#### INSTRUCTIONS FOR THE TASK:
Up to and including the line that contains "primêr aangewend sal", reproduce every line exactly, beginning with the first line below.

+++++

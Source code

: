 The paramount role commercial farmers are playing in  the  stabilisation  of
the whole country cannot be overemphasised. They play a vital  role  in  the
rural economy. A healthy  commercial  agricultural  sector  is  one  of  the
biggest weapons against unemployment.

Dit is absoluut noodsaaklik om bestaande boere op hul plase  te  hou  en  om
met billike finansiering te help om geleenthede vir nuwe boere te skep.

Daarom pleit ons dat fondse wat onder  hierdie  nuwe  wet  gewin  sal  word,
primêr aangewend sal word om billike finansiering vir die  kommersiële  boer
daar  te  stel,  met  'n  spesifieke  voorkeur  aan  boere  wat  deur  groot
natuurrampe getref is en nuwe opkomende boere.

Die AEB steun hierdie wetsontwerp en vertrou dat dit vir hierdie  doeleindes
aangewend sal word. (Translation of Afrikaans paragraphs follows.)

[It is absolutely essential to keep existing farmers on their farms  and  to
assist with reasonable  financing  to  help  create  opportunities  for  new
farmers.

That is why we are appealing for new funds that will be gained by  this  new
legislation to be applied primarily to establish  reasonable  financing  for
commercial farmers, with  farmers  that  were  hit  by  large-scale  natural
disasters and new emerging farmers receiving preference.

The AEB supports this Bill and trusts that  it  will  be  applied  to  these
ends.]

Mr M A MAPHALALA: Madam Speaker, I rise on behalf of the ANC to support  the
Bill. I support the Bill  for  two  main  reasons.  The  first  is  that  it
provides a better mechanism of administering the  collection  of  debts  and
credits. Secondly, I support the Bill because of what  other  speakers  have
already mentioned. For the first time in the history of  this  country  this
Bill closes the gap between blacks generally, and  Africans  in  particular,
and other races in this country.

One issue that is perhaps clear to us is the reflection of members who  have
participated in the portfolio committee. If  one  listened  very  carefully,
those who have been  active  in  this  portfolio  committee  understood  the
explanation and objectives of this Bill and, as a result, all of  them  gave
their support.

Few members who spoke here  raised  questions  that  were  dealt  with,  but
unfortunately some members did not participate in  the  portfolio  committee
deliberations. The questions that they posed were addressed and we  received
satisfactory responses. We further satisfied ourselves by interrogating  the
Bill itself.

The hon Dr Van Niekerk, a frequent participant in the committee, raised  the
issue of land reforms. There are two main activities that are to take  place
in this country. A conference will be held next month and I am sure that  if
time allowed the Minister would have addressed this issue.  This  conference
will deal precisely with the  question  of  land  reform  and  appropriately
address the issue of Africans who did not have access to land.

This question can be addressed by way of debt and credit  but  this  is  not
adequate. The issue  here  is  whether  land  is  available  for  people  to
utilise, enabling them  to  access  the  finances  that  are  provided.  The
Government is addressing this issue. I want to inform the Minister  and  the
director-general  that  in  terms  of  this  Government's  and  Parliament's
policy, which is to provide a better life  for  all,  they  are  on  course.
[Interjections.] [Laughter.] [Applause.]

+++++

#### SOLVED EXERCISE:
Source code

: The paramount role commercial farmers are playing in  the  stabilisation  of
the whole country cannot be overemphasised. They play a vital  role  in  the
rural economy. A healthy  commercial  agricultural  sector  is  one  of  the
biggest weapons against unemployment.

Dit is absoluut noodsaaklik om bestaande boere op hul plase  te  hou  en  om
met billike finansiering te help om geleenthede vir nuwe boere te skep.

Daarom pleit ons dat fondse wat onder  hierdie  nuwe  wet  gewin  sal  word,
primêr aangewend sal word om billike finansiering vir die  kommersiële  boer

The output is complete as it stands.